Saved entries
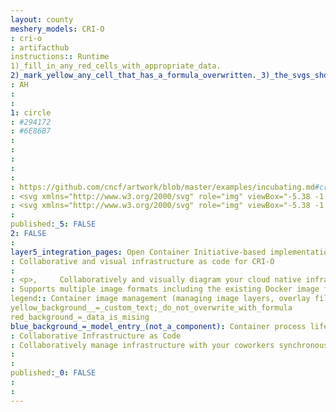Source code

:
 ```yaml
---
layout: county 
meshery_models: CRI-O
: cri-o
: artifacthub
instructions:: Runtime
1)_fill_in_any_red_cells_with_appropriate_data.
2)_mark_yellow_any_cell_that_has_a_formula_overwritten._3)_the_svgs_shouldn't_have_xml_header_they_are_added_programmatically_through_workflows: Container Runtime
: AH
: 
: 
1: circle
: #294172
: #6E86B7
: 
: 
: 
: 
: 
: https://github.com/cncf/artwork/blob/master/examples/incubating.md#cri-o-logos
: <svg xmlns="http://www.w3.org/2000/svg" role="img" viewBox="-5.38 -1.13 370.50 362.00"><defs><style>.cls-2{fill:#3c6eb4}.cls-3{fill:#294172}</style></defs><path fill="#fff" d="M180.649 350.162L40.717 283.22 5.77 131.977l96.336-121.662 155.085-.478 97.04 121.081-34.048 151.46z"/><path d="M180.65 354a3.831 3.831 0 0 1-1.657-.377L39.061 286.68a3.834 3.834 0 0 1-2.082-2.596L2.032 132.84a3.84 3.84 0 0 1 .73-3.245L99.098 7.933a3.838 3.838 0 0 1 2.995-1.454L257.18 6h.012a3.835 3.835 0 0 1 2.994 1.437l97.039 121.081a3.837 3.837 0 0 1 .749 3.241L323.925 283.22a3.834 3.834 0 0 1-2.066 2.61l-139.533 67.784a3.844 3.844 0 0 1-1.677.386zM44.04 280.556l136.596 65.347 136.208-66.167 33.238-147.859L255.354 13.68l-151.388.467L9.923 132.911z" class="cls-2"/><path d="M147.709 275.392l-4.826-5.965 34.549-27.943 4.825 5.964zM238.1 264.14l-7.67-.255 1.48-44.4 7.669.254zm-109.273-40.476l-43.755-7.83 1.352-7.554 43.756 7.83zm155.662-34.44l-33.975-28.61 4.942-5.87 33.975 28.609zm-179.788-29.406l-20.896-39.196 6.77-3.61 20.896 39.196zm110.378-50.644l-1.636-7.497 43.4-9.47 1.636 7.498zm-63.671-2.696l-7.005-3.134 18.14-40.544 7.005 3.134z" class="cls-2"/><path d="M119.702 40.992l-6.844 3.48 27.82 54.755-35.114-7.497-1.595 7.504 41.182 8.773 12.282 24.165 2.61-3.299 4.307-.021zm122.401.362L214.552 96.24l-14.813-32.7-6.996 3.169 17.379 38.354-11.905 23.709h1.566l4.3 5.387 44.865-89.368zm28.45 75.65l-19.793 37.159-26.507 5.111.399.493-1.726 7.57 99.258-19.141-1.45-7.54-60.323 11.636 16.893-31.684zm-230.17 23.651l-1.45 7.54 60.628 11.696-27.856 23.462 4.944 5.873 32.605-27.443 27.74 5.35-1.653-7.068.725-.914zm175.764 56.894l-.218.964-6.656 3.22 76.71 66.413 5.024-5.822-46.424-40.196 35.338-6.308-1.341-7.562-41.458 7.424zm-71.946.667L70.14 262.331l5.024 5.8 46.693-40.413 1.232 36.397 7.664-.247-1.428-42.596 22.113-19.14-7.105-3.387zm31.8 15.661v100.338h7.657v-61.41l27.914 22.577 4.821-5.96-32.728-26.485v-28.785l-3.509 1.704z" class="cls-3"/><path d="M180.17 219.715a3.845 3.845 0 0 1-1.654-.375l-35.853-17.134a3.84 3.84 0 0 1-2.083-2.594l-8.976-38.717a3.837 3.837 0 0 1 .733-3.252l24.716-31.134a3.837 3.837 0 0 1 2.993-1.45l39.732-.123h.012a3.838 3.838 0 0 1 2.993 1.436l24.868 30.994a3.836 3.836 0 0 1 .75 3.244l-8.736 38.768a3.84 3.84 0 0 1-2.068 2.61l-35.752 17.343a3.834 3.834 0 0 1-1.674.384zm-32.532-23.636l32.52 15.541 32.427-15.73 7.924-35.164-22.555-28.111-36.039.111-22.418 28.238z" class="cls-3"/></svg>, 
: <svg xmlns="http://www.w3.org/2000/svg" role="img" viewBox="-5.38 -1.13 370.50 362.00"><defs><style>.cls-1{fill:#fff}</style></defs><path d="M357.224 128.518L260.185 7.437A3.835 3.835 0 0 0 257.191 6h-.012l-155.086.479a3.838 3.838 0 0 0-2.995 1.454L2.762 129.595a3.84 3.84 0 0 0-.73 3.245l34.947 151.244a3.834 3.834 0 0 0 2.082 2.596l139.932 66.943a3.833 3.833 0 0 0 3.333-.009l139.533-67.784a3.834 3.834 0 0 0 2.066-2.61l34.048-151.46a3.836 3.836 0 0 0-.75-3.242zm-37.041 153.86l-139.534 67.784L40.717 283.22 5.77 131.977l96.336-121.662 155.085-.478 97.04 121.081z" class="cls-1"/><path d="M102.106 10.315L5.77 131.977 40.717 283.22l139.932 66.942 139.534-67.783 34.048-151.461L257.19 9.837zm214.738 269.42l-136.208 66.168L44.04 280.556 9.923 132.911l94.043-118.765 151.388-.467 94.728 118.198z" class="cls-1"/><path d="M169.549 65.934l-7.005-3.134-14.87 33.236 4.471 8.797 17.404-38.899zM86.425 208.28l-1.352 7.553 32.135 5.751 7.462-6.46-38.245-6.844zm4.152-91.268l-6.771 3.61 16.896 31.693 9.694 1.874-19.819-37.177zm52.306 152.415l4.826 5.965 28.292-22.884v-9.868l-33.118 26.787zm87.548-5.542l7.67.255 1.212-36.399-7.463-6.462-1.419 42.606zm54.059-74.661l4.942-5.871-27.869-23.467-9.693 1.869 32.62 27.469zm-67.675-80.429l41.665-9.09-1.635-7.497-35.602 7.767-4.428 8.82z" class="cls-1"/><path d="M228.401 160.61l-1.336 5.929 24.805-4.784-1.355-1.141 4.942-5.87 6.106 5.142 60.62-11.69-1.45-7.54-60.322 11.636 16.893-31.684-6.75-3.603-19.794 37.158-22.504 4.34a3.814 3.814 0 0 1 .145 2.107zm-68.355-35.552l2.373-.007-10.274-20.218-.736 1.645-7.005-3.134 3.27-7.308-27.972-55.044-6.844 3.48 27.82 54.755-35.114-7.497-1.595 7.504 41.182 8.773 10.38 20.42 1.522-1.918a3.837 3.837 0 0 1 2.993-1.45zm-18.901 75.804l-16.475 14.262 5.51.987-1.352 7.553-11.62-2.08-47.07 40.747 5.025 5.8 46.693-40.413 1.232 36.397 7.664-.247-1.429-42.596 18.937-16.39-5.597-2.675a3.817 3.817 0 0 1-1.518-1.345zm39.025 18.853a3.845 3.845 0 0 1-1.654-.375l-2.515-1.201v24.501l1.43-1.156 4.827 5.964-6.256 5.06v61.707h7.656v-61.41l27.914 22.577 4.821-5.96-32.728-26.485v-24.489l-1.82.883a3.834 3.834 0 0 1-1.674.384zm-48.272-61.37l-21.502-4.156 1.076 2.019-6.77 3.61-4-7.503-60.319-11.66-1.45 7.54 60.628 11.696-27.856 23.462 4.944 5.873 32.605-27.443 23.612 4.554-1.262-5.442a3.834 3.834 0 0 1 .294-2.55zm81.546-56.668l7.8-1.702 27.704-55.184-6.845-3.437-27.551 54.886-14.813-32.7-6.996 3.169 17.379 38.354-9.998 19.91a3.821 3.821 0 0 1 2.66 1.399l3.203 3.993 10.828-21.57-1.735.379zm4.153 100.31l-5.146 2.497 19.4 16.795.06-1.794 7.669.254-.267 8.002 46.67 40.405 5.024-5.822-46.424-40.196 35.338-6.308-1.341-7.562-41.458 7.424-17.802-15.39a3.83 3.83 0 0 1-1.723 1.695z" class="cls-1"/><path d="M151.409 106.478l.736-1.645-4.471-8.797-3.27 7.308 7.005 3.134zm62.035-4.801l1.636 7.497 1.735-.379 4.428-8.82-7.799 1.702zm-101.972 54.531l-1.076-2.019-9.694-1.874 4 7.503 6.77-3.61zm65.96 85.276l-1.431 1.156v9.868l6.257-5.06-4.826-5.964zm54.478-21.999l-.06 1.794 7.463 6.462.267-8.002-7.67-.254zm18.605-58.871l1.355 1.141 9.693-1.869-6.106-5.141-4.942 5.869zm-120.334 55.497l-5.511-.987-7.462 6.46 11.62 2.08 1.353-7.553zm69.602-87.339h-1.566l1.907-3.799c-.112-.01-.22-.037-.334-.037h-.012l-37.36.115 1.932 3.8-4.307.022-2.61 3.3-1.903-3.745-23.193 29.215a3.827 3.827 0 0 0-.439.702l4.168.806-.725.914 1.653 7.069-4.128-.797 7.714 33.275a3.812 3.812 0 0 0 .565 1.25l3.056-2.646.13.53 7.106 3.385-3.177 2.75 27.742 13.257v-4.261l4.154 1.98 3.51-1.705v4.296l28.785-13.964-3.177-2.751 6.655-3.22.218-.964 3.173 2.743a3.817 3.817 0 0 0 .345-.914l7.4-32.84-4.139.799 1.726-7.57-.4-.493 4.004-.771a3.804 3.804 0 0 0-.605-1.136l-21.664-27.002-1.905 3.794zm20.726 31.954l-7.923 35.163-32.428 15.731-32.52-15.541-8.141-35.115 22.419-28.238 36.038-.112z" class="cls-1"/><path d="M215.93 198.513l-6.656 3.22 3.177 2.75 5.146-2.496a3.83 3.83 0 0 0 1.723-1.695l-3.173-2.743zm-15.806-73.54l-1.907 3.799h1.566l4.3 5.387 1.904-3.794-3.204-3.994a3.821 3.821 0 0 0-2.659-1.398zm24.528 34.794l-1.726 7.57 4.14-.798 1.335-5.929a3.814 3.814 0 0 0-.145-2.108l-4.003.772zm-80.32 38.978l-.13-.529-3.057 2.646a3.817 3.817 0 0 0 1.518 1.344l5.597 2.675 3.177-2.75zm15.711-69.872l4.307-.021-1.931-3.801-2.373.007a3.837 3.837 0 0 0-2.993 1.451l-1.523 1.919 1.903 3.744zm20.113 86.983l-4.155-1.979v4.261l2.515 1.202a3.842 3.842 0 0 0 3.33-.009l1.82-.883v-4.296zm-44.815-55.791l.725-.914-4.168-.806a3.834 3.834 0 0 0-.294 2.55l1.262 5.442 4.128.797z" class="cls-1"/></svg>
: 
published:_5: FALSE
2: FALSE
: 
layer5_integration_pages: Open Container Initiative-based implementation of Kubernetes Container Runtime Interface
: Collaborative and visual infrastructure as code for CRI-O
: 
: <p>,     Collaboratively and visually diagram your cloud native infrastructure with GitOps-style pipeline integration. Design, test, and manage configuration your Kubernetes-based, containerized applications as a visual topology., </p>, <p>,     Looking for best practice cloud native design and deployment best practices? Choose from thousands of pre-built components in MeshMap. Choose from hundreds of ready-made design patterns by importing templates from Meshery Catalog or use our low code designer, MeshMap, to create and deploy your own cloud native infrastructure designs., </p>
: Supports multiple image formats including the existing Docker image format.
legend:: Container image management (managing image layers, overlay filesystems, etc).
yellow_background__=_custom_text;_do_not_overwrite_with_formula
red_background_=_data_is_mising
blue_background_=_model_entry_(not_a_component): Container process lifecycle management
: Collaborative Infrastructure as Code
: Collaboratively manage infrastructure with your coworkers synchronously sharing the same designs.
: 
: 
published:_0: FALSE
: 
: 
---
```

- [What to produce]: From the entries above, return each line with the word "published" in it.

- [Your response]:
published:_5: FALSE
published:_0: FALSE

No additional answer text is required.